Mentorship Program

Mentorship Program

Kundiman is partnering with the Asian American Literary Review and the Smithsonian Asian Pacific American Center to offer a mentorship program to emerging Asian American writers!

Mentees receive a two month long mentorship, $1000 honorarium, travel, and lodging, and a feature reading with their mentors at the first-ever Asian American Literary Festival. They will also have their exchange published in the Asian American Literary Review.

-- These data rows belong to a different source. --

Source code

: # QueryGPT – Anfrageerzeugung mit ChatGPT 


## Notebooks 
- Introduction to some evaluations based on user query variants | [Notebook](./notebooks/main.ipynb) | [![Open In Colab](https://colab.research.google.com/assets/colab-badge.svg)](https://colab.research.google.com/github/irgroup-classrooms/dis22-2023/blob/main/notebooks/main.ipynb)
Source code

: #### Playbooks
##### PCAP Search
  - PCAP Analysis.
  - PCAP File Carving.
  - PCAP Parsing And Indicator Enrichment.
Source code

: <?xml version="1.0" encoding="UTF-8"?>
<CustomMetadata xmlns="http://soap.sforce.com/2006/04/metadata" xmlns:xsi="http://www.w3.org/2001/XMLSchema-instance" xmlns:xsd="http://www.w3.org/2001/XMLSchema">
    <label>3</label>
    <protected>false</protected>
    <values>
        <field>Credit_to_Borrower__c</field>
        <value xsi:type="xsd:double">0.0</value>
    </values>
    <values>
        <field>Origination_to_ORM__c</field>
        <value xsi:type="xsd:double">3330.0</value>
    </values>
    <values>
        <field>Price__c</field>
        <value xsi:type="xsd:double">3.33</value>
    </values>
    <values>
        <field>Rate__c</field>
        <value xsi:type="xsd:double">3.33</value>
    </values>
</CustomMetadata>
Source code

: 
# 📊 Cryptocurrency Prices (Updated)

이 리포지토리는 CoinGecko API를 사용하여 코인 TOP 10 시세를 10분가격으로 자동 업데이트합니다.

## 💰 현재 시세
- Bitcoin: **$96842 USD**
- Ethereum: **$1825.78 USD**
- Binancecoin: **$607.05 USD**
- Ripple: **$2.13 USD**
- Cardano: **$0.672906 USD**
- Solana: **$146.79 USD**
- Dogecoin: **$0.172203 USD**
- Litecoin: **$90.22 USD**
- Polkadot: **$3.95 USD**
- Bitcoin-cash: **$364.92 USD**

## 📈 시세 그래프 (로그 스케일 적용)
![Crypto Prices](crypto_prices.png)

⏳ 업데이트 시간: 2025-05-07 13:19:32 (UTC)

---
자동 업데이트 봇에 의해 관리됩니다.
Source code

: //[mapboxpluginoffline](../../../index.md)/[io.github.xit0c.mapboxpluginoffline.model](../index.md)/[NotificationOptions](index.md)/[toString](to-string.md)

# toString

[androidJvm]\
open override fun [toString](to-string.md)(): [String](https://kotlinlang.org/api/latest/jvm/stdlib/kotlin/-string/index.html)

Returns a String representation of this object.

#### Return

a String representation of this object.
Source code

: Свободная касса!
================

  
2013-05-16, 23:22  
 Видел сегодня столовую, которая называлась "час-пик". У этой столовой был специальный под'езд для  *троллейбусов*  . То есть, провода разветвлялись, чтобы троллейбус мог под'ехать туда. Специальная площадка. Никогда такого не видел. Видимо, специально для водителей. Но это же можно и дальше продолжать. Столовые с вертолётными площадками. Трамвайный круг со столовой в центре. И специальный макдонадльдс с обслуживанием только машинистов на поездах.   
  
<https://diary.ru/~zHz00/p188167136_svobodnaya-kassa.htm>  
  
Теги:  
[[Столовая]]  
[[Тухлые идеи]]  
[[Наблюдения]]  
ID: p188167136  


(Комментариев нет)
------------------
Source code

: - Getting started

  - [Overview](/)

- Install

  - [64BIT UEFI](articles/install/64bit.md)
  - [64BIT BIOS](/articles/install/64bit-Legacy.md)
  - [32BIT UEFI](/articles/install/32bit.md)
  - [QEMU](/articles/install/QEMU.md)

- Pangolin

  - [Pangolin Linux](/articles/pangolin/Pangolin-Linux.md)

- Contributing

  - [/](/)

During a two month long letter writing exchange, mentors and mentees will share work, exchange ideas about writing process, craft and practice, the writing life, Asian American history, and personal reflections about the world around them. The exchange will begin and end with a Skype conversation with mentors. The mentorship will culminate in a reading at the Asian American Literary Festival, July 27–July 29th, in Washington, D.C., where mentees will meet with their mentor for lunch and participate in a featured reading.


Any writer who self-identifies as Asian American who has not published a full length book by the date of the festival. Writers must be in the United States at the time of the literary festival.

Applications are due April 15 via Submittable.



Paisley Rekdal (poetry)

Paisley Rekdal is the author of a book of essays, The Night My Mother Met Bruce Lee, a hybrid-genre photo-text memoir entitled Intimate, and four books of poetry: A Crash of Rhinos, Six Girls Without Pants, The Invention of the Kaleidoscope and Animal Eye, which was a finalist for the 2013 Kingsley Tufts Prize, the Balcones Prize and winner of the UNT Rilke Prize. Her newest book of poems, Imaginary Vessels, has just been published, and a book-length essay, The Broken Country: On Trauma, a Crime, and the Continuing Legacy of Vietnam is forthcoming in 2017. Her work has received a Guggenheim Fellowship, the Amy Lowell Poetry Traveling Fellowship, a Civitella Ranieri Residency, an NEA Fellowship, the 2016 AWP Nonfiction Prize, and various state arts council awards. Her poems and essays have appeared in or are forthcoming from The New York Times Magazine, American Poetry Review, The Kenyon Review, Poetry, The New Republic, Tin House, the Best American Poetry series, and on National Public Radio among others. She currently teaches at the University of Utah, where she is also the creator and editor of the community web project Mapping Salt Lake City.

Alexander Chee (prose)

Alexander Chee is the bestselling author of The Queen of the Night and Edinburgh. He is a contributing editor at The New Republic, an editor at large at VQR and The Lit Hub, and a critic at large for The Los Angeles Times. His essays and stories have appeared in Best American Essays 2016, The New York Times Book Review, Tin House, Slate, Guernica, and Out, among others. He is winner of the Whiting Award, the AAWW Lit Award, and fellowships from the NEA and the MCCA. He teaches creative writing at Dartmouth College.